Des chercheurs de l’Université technologique de Zurich, en Suisse, ont démontré en laboratoire la capacité de la brucite, un minéral courant à la jonction du noyau et du manteau terrestres, à conduire la chaleur. Les résultats suggèrent que la chaleur pourrait se dissiper de l’intérieur de la Terre plus rapidement qu’on ne le pensait auparavant. Les résultats sont publiés dans un numéro récent de Earth and Planetary Science Letters.
L’évolution de la Terre s’est accompagnée d’un refroidissement : il y a 4,5 milliards d’années, des températures extrêmes régnaient à la surface de la jeune Terre, qui était recouverte d’un profond océan de magma. Au cours de millions d’années, la surface de la Terre s’est refroidie pour former une croûte fragile. Cependant, l’énorme chaleur émanant de l’intérieur de la Terre a déclenché des processus dynamiques tels que la convection du manteau, la tectonique des plaques et l’activité volcanique.
Cependant, on n’a jamais répondu aux questions de savoir à quelle vitesse la Terre s’est refroidie et combien de temps ce refroidissement continu a pu prendre pour arrêter les processus thermiques décrits ci-dessus. Une réponse possible réside dans la conductivité thermique des minéraux qui forment la frontière entre le noyau et le manteau de la Terre.

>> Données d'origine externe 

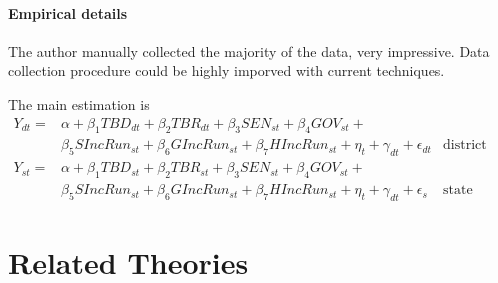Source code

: \documentclass[twoside]{article}
\theoremstyle{definition}
\begin{document}
\paragraph*{Empirical details} The author manually collected the majority of the data, very impressive. Data collection procedure could be highly imporved with current techniques.

The main estimation is 
$$
\begin{aligned}
Y_{dt}= & \alpha+\beta_{1}TBD_{dt}+\beta_{2}TBR_{dt}+\beta_{3}SEN_{st}+\beta_{4}GOV_{st}+\\
& \beta_{5}SIncRun_{st}+\beta_{6}GIncRun_{st}+\beta_{7}HIncRun_{st}+\eta_{t}+\gamma_{dt}+\epsilon_{dt} & \text{district officials}\\
Y_{st}= & \alpha+\beta_{1}TBD_{st}+\beta_{2}TBR_{st}+\beta_{3}SEN_{st}+\beta_{4}GOV_{st}+\\
& \beta_{5}SIncRun_{st}+\beta_{6}GIncRun_{st}+\beta_{7}HIncRun_{st}+\eta_{t}+\gamma_{dt}+\epsilon_{s} & \text{state officials}
\end{aligned}
$$

\section{Related Theories}



\newpage


\end{document}
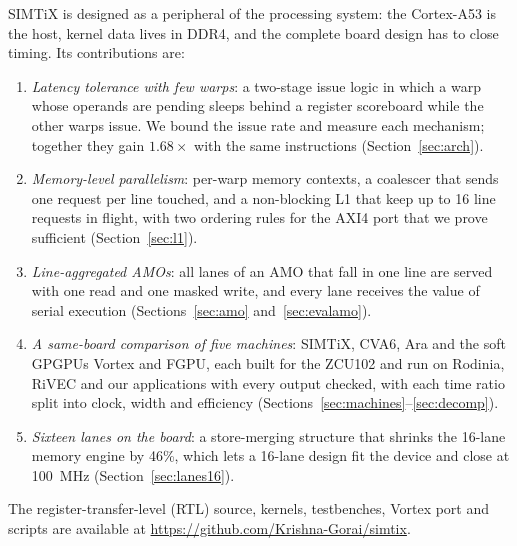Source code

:\documentclass[journal]{IEEEtran}
\begin{document}
SIMTiX is designed as a peripheral of the processing system: the Cortex-A53 is the
host, kernel data lives in DDR4, and the complete board design has to close timing.
Its contributions are:
\begin{enumerate}
\item \emph{Latency tolerance with few warps}: a two-stage issue logic in which a warp
whose operands are pending sleeps behind a register scoreboard while the other warps
issue. We bound the issue rate and measure each mechanism; together they gain
$1.68\times$ with the same instructions (Section~\ref{sec:arch}).
\item \emph{Memory-level parallelism}: per-warp memory contexts, a coalescer that sends
one request per line touched, and a non-blocking L1 that keep up to 16 line requests
in flight, with two ordering rules for the AXI4 port that we prove sufficient
(Section~\ref{sec:l1}).
\item \emph{Line-aggregated AMOs}: all lanes of an AMO that fall in one line are served
with one read and one masked write, and every lane receives the value of serial
execution (Sections~\ref{sec:amo} and~\ref{sec:evalamo}).
\item \emph{A same-board comparison of five machines}: SIMTiX, CVA6, Ara and the soft
GPGPUs Vortex and FGPU, each built for the ZCU102 and run on Rodinia, RiVEC and our
applications with every output checked, with each time ratio split into clock, width
and efficiency (Sections~\ref{sec:machines}--\ref{sec:decomp}).
\item \emph{Sixteen lanes on the board}: a store-merging structure that shrinks the
16-lane memory engine by 46\%, which lets a 16-lane design fit the device and close at
100~MHz (Section~\ref{sec:lanes16}).
\end{enumerate}
The register-transfer-level (RTL) source, kernels, testbenches, Vortex port and
scripts are available at \url{https://github.com/Krishna-Gorai/simtix}.

\end{document}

À la frontière entre le noyau et le manteau, les roches visqueuses du manteau entrent en contact direct avec la fonte ardente de fer et de nickel du noyau externe de la Terre. Le gradient de température entre les deux couches est très « raide », il est donc probable qu’il y ait un important transfert de chaleur à ce niveau. La couche limite est formée principalement par le minéral brucite. Cependant, il est difficile pour les scientifiques d’estimer la quantité de chaleur conduite du noyau au manteau par ce minéral, car la vérification expérimentale est très difficile.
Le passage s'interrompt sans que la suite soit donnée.